Shares in JD Sports were down on the FTSE 250 after the retailer's cautious comments about the year ahead offset forecast beating results for the full year ended 29 January.

Group revenue increased 15 per cent in the period to £883.7 million, while profit before tax and exceptional items jumped 21 per cent to £81.6 million. After exceptional items pre-tax profit increased 28 per cent to £80 million.

Net cash rose from £60.4 million at the beginning of the period to £86.1 million at the end.

During the year the group acquired the brands Sonneti, Chilli Pepper and Nanny State, began operations in France with the opening of three stores and acquired Champion in the Republic of Ireland.

Following the results the group said it would be raising its dividend 28 per cent to 23.00 pence per share.

Peter Cowgill, Executive Chairman of JD Sports, said, "The year ended 29 January 2011 has been the seventh successive year of good progress in revenue and profitability for the Group.

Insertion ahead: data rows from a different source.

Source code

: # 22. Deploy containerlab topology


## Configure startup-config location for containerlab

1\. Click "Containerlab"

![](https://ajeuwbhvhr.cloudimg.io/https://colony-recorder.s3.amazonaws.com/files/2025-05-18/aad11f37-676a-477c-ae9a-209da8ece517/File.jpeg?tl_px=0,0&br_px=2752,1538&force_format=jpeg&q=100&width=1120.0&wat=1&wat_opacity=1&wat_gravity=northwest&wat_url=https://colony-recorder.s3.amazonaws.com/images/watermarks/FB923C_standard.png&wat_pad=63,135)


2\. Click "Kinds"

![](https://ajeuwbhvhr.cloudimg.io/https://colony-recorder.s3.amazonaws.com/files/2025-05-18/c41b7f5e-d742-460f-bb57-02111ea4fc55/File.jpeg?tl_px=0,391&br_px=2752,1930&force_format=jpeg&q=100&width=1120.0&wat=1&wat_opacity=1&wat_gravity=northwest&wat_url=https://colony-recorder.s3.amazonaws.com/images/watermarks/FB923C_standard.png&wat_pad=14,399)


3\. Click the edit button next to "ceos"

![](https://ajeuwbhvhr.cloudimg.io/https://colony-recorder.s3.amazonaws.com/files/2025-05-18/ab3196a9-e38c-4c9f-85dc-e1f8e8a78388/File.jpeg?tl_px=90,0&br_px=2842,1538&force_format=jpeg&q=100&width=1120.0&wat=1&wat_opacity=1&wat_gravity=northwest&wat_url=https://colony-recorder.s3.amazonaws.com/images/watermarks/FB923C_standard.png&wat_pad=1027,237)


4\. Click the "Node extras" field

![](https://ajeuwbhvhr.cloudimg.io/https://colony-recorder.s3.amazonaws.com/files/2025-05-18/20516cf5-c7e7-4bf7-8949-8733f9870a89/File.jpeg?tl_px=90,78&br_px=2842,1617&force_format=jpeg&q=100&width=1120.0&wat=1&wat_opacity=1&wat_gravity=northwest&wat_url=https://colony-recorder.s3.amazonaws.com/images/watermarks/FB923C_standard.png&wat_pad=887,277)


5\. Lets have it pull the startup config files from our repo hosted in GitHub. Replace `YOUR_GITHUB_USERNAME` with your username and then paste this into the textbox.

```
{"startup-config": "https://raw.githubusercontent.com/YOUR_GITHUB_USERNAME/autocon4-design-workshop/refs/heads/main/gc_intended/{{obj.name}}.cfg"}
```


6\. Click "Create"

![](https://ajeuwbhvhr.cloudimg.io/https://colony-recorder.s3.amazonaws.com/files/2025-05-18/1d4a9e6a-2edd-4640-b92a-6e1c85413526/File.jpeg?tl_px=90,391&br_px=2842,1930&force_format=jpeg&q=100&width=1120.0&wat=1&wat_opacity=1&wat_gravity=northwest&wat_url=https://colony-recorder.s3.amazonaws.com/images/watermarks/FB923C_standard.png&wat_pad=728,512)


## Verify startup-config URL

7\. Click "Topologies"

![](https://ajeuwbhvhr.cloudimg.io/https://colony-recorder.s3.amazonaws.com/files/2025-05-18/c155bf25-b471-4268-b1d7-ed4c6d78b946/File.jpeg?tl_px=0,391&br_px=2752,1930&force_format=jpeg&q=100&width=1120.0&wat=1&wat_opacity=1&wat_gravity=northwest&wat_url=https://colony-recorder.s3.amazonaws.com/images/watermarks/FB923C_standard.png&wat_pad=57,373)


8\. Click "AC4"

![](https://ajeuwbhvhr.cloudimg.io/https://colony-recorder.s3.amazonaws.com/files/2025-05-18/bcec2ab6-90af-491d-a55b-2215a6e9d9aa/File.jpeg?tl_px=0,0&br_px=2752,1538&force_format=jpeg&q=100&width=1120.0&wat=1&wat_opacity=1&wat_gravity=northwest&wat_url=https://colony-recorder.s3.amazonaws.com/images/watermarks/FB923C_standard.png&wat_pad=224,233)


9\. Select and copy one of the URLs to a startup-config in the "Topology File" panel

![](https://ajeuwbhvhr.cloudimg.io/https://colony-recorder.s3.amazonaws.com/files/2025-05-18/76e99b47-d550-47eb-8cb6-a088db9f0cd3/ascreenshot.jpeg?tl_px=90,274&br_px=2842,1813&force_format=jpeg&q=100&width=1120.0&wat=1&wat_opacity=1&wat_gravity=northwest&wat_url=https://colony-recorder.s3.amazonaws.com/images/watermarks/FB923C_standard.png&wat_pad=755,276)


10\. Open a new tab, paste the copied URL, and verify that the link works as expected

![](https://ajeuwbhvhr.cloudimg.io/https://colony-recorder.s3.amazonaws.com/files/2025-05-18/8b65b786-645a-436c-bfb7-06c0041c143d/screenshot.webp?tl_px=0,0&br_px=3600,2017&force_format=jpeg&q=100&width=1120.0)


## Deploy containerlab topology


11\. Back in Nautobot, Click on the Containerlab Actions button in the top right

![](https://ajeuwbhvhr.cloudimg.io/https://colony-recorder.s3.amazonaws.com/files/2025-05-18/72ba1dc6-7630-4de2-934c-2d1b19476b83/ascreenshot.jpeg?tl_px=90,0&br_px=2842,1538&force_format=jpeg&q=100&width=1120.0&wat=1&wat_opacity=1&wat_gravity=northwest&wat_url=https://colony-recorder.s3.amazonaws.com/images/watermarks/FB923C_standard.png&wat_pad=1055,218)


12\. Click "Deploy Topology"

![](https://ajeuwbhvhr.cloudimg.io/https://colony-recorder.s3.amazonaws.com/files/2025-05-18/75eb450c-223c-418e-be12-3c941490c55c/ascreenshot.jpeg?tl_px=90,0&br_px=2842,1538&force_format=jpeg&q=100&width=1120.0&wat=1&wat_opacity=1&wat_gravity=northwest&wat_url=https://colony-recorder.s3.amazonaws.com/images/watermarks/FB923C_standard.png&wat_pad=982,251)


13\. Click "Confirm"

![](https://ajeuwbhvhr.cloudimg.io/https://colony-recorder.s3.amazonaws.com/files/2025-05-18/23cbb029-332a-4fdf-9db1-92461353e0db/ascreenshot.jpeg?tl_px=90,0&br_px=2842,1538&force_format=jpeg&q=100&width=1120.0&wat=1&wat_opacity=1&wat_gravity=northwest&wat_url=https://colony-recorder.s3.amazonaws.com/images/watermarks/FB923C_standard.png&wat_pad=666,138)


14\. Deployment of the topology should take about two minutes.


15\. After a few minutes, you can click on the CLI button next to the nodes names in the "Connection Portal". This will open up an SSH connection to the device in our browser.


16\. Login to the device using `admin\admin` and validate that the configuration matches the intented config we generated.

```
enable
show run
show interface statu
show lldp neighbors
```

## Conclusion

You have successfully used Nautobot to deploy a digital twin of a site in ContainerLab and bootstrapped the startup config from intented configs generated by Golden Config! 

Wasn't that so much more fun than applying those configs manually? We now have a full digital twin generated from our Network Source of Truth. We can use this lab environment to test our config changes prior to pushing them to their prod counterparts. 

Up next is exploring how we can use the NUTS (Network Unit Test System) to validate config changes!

"Following successive years of record results for the Group, the retail environment has recently been significantly impacted by adverse fiscal changes in addition to the multiple current economic pressures. Our core business already possesses very strong sales densities and margins, being the result of continual growth in both measures for several years. Against that background, therefore, it is inevitable that the Board is extremely cautious in its outlook, particularly when the profits achieved for the year to 29 January 2011 are effectively rebased purely as a result of the impact of increased VAT.

"Management remain highly focused on all avenues of revenue growth, margin protection and cost control available to us to endeavour to deliver the optimum outturn, minimise the impact of the factors above, and with a strong balance sheet and dominant market position in our core business, we expect to be able to deliver operational and financial progress for the Group over the long term."

Keith Bowman, Equity Analyst at Hargreaves Lansdown Stockbrokers, commented, "Above forecast profits have unfortunately been more than offset by notably cautious management outlook comments. Strong demand for brands such as Nike and Adidas have helped generate a near 15pc uplift in sales, with the football World Cup and the group's push overseas both aiding performance. Furthermore, difficulties at rivals may also have played their part.

"In all, whilst today's results have again underlined the group's solid market position, sentiment towards the sector remains fragile, with some profit taking in JD shares today seen as warranted".

"Market consensus opinion currently denotes a strong buy."

By 10:00 shares in JD Sports were down 2.94 per cent on the FTSE 250 to 875.00 pence per share.